• **About this task**
Write out the data below in full, unchanged, minus the images.

[[ Source information open ]]

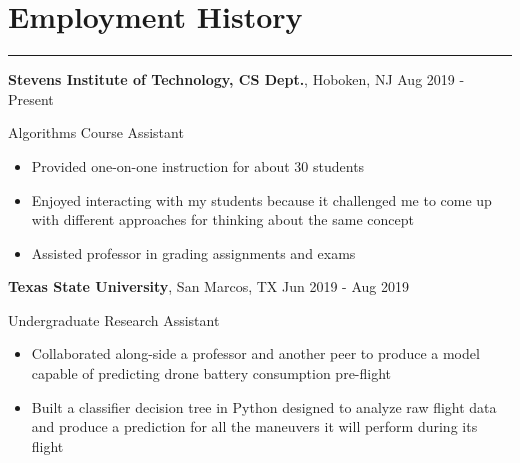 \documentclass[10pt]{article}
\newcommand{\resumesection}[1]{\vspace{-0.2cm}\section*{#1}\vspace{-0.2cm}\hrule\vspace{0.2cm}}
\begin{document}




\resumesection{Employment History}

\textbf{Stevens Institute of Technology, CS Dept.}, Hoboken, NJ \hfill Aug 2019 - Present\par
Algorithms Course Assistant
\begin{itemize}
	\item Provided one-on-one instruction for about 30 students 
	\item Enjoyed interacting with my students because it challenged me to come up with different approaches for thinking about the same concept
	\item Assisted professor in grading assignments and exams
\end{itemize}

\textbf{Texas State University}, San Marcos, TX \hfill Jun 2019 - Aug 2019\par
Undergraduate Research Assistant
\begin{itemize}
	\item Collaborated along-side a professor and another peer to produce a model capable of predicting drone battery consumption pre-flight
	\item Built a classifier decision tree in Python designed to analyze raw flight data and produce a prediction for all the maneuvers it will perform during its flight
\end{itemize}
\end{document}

[[ Source information closed ]]

• **Written answer**
 \documentclass[10pt]{article}
\newcommand{\resumesection}[1]{\vspace{-0.2cm}\section*{#1}\vspace{-0.2cm}\hrule\vspace{0.2cm}}
\begin{document}




\resumesection{Employment History}

\textbf{Stevens Institute of Technology, CS Dept.}, Hoboken, NJ \hfill Aug 2019 - Present\par
Algorithms Course Assistant
\begin{itemize}
	\item Provided one-on-one instruction for about 30 students 
	\item Enjoyed interacting with my students because it challenged me to come up with different approaches for thinking about the same concept
	\item Assisted professor in grading assignments and exams
\end{itemize}

\textbf{Texas State University}, San Marcos, TX \hfill Jun 2019 - Aug 2019\par
Undergraduate Research Assistant
\begin{itemize}
	\item Collaborated along-side a professor and another peer to produce a model capable of predicting drone battery consumption pre-flight
	\item Built a classifier decision tree in Python designed to analyze raw flight data and produce a prediction for all the maneuvers it will perform during its flight
\end{itemize}
\end{document}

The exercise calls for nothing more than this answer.